The amount of these accesses are depending on the amount of data most likely it is correlating to the number of HBase regions.
The same access pattern one can see in ZK when one runs the following Java code:
import org.apache.hadoop.hbase.client.*; public class Test { public static void main(String args[]) throws Exception { Connection c = ConnectionFactory.createConnection(); c.close(); } }
The problem with this is that for large tables this creates an enormous amount of session creation which is expensive in ZK, and if the amount of queries to this table is high, then the ZK transaction log is heavily written, and there are way more snapshots created then otherwise due to the amount of createSession closeSession transaction in Zookeeper. In this particular case the Zookeeper data directory was filled with about 24GB of data and caused the device to almost fill under the Zookeeper data directory. ~90% of the data written was createSession and closeSession transactions.
I am not sure what logs I should provide, but reproducing the behaviour is easy enough. In Zookeeper if one enables DEBUG level logging, the logs are showing what is being read by sessions. These sessions live for 1-5ms tops.

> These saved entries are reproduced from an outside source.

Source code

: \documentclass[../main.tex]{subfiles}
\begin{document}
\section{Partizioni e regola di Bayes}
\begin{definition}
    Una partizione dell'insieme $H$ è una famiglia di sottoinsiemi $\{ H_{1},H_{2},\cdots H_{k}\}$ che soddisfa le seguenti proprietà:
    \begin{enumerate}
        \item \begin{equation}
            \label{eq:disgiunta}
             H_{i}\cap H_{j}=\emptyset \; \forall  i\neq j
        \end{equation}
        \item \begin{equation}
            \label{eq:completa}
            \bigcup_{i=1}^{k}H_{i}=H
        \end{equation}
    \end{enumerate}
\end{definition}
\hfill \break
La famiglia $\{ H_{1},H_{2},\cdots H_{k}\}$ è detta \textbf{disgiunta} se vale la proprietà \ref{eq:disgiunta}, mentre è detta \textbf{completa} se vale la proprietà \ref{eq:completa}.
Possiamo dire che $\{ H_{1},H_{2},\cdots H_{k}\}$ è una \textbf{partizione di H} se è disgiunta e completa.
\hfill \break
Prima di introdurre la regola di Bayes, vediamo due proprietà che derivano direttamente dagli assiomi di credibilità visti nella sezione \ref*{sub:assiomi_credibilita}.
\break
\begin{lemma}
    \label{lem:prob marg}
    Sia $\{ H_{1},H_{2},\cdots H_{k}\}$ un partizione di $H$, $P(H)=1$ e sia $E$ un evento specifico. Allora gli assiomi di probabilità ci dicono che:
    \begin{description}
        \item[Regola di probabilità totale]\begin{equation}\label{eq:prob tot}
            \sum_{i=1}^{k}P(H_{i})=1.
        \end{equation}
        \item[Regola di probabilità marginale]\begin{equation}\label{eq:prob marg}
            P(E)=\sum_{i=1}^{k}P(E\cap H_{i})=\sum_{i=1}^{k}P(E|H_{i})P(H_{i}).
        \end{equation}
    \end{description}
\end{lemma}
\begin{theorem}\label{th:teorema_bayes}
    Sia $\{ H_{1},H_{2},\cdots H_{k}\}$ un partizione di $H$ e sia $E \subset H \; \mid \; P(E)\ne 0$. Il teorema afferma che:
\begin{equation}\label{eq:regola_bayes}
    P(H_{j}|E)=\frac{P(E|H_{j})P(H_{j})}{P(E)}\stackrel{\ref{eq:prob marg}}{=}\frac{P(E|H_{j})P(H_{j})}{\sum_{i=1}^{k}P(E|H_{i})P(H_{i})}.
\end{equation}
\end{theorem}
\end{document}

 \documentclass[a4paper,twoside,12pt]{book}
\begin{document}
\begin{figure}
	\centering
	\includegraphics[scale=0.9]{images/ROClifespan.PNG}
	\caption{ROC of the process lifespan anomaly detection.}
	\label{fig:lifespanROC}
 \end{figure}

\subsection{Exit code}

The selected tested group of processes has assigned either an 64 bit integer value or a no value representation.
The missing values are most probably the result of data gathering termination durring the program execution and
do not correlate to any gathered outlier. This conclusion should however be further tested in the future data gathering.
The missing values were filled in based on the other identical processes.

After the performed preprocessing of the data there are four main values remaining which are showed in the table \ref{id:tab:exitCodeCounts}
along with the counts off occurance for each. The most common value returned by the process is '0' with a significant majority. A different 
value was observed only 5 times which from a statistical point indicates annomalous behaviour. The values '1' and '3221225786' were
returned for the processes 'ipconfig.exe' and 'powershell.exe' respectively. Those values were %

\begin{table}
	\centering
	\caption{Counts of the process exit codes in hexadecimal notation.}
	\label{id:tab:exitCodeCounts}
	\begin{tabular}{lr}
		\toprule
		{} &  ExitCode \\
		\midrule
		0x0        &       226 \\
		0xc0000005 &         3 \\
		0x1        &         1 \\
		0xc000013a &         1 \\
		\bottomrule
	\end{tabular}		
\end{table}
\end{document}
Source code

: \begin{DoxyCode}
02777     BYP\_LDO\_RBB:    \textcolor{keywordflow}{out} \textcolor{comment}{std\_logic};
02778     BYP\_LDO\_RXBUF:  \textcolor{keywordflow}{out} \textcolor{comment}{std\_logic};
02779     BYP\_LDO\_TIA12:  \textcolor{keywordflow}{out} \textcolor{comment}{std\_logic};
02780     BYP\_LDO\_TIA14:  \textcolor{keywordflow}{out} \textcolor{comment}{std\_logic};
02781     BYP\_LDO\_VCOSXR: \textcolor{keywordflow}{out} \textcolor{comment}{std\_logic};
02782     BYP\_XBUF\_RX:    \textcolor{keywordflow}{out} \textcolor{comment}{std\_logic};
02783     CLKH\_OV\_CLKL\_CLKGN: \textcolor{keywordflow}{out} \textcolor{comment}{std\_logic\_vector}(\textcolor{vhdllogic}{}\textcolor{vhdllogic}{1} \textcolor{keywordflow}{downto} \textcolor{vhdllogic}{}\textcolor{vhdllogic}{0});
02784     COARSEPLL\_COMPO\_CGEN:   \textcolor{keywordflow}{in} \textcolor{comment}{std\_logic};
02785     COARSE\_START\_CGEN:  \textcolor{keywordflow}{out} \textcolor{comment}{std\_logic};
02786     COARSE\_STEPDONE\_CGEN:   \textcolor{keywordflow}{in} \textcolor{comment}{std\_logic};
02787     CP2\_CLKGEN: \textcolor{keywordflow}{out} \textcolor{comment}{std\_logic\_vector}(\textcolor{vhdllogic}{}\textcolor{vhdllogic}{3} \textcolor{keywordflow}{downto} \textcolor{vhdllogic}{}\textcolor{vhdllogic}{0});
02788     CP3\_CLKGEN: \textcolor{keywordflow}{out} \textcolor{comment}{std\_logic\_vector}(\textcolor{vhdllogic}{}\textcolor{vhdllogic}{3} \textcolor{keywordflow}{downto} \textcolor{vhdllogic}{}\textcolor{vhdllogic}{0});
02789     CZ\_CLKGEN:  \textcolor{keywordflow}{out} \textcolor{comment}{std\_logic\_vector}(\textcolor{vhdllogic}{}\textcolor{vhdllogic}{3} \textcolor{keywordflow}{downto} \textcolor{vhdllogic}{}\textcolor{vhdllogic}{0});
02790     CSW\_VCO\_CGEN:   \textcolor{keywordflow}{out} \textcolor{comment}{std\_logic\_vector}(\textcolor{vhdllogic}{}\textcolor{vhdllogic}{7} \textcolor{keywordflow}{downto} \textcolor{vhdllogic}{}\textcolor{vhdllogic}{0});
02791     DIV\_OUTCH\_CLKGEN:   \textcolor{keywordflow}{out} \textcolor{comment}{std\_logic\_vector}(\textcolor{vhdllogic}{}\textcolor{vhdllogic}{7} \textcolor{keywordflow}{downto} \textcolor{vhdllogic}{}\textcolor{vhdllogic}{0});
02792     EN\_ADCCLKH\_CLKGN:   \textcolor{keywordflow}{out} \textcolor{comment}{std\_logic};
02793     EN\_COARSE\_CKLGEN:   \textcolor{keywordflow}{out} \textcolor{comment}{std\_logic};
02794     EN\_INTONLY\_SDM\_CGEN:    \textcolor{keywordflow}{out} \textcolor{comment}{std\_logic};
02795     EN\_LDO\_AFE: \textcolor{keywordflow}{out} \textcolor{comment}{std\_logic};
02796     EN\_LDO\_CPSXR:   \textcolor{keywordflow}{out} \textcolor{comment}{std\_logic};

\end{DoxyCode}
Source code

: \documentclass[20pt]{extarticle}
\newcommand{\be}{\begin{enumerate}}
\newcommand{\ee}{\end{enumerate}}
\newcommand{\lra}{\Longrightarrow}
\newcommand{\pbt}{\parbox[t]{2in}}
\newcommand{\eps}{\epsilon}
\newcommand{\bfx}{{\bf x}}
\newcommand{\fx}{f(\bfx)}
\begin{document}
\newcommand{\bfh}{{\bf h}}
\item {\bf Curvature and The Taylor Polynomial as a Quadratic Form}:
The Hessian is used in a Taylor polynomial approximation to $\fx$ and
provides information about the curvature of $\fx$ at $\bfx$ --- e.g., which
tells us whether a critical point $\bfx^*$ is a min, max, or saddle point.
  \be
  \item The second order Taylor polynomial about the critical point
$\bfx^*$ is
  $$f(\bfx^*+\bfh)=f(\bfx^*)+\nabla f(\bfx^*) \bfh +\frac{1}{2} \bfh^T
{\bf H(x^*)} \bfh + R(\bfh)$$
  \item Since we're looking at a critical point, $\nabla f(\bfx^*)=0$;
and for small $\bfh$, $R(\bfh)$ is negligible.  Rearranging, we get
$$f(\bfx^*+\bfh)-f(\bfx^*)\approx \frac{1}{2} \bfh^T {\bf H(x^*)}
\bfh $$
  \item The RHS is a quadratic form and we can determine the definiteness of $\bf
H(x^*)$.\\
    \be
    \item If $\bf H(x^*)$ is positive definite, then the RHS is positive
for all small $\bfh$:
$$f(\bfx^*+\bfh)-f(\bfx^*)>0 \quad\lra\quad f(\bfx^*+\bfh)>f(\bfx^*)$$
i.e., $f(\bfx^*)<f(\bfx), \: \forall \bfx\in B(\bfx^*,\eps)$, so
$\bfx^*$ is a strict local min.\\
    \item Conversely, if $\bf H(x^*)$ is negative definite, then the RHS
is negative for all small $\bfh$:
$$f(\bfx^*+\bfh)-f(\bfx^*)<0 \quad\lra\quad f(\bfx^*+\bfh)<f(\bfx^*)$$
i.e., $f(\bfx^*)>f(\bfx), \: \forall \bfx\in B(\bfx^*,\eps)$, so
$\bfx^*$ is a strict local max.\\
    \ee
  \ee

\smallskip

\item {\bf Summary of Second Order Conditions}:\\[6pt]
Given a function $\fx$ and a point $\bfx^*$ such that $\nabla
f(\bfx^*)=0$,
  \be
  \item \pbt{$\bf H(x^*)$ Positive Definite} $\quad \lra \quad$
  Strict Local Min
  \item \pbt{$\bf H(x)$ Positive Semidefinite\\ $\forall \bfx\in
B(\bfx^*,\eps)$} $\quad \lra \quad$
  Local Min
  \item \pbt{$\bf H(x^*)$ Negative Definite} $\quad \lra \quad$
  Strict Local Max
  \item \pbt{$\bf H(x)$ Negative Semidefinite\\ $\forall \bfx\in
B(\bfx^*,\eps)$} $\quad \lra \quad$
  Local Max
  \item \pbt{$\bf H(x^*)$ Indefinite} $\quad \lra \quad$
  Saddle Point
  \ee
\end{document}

I imagine that the solution is to somehow share the connection object between the mappers if possible, and use one connection according to the suggestion in the API documentation of ConnectionFactory and request table/admin/any object from the one connection, or at least use only one connection object per map/reduce, and make it a longer living connection that is there for the whole map/reduce lifetime.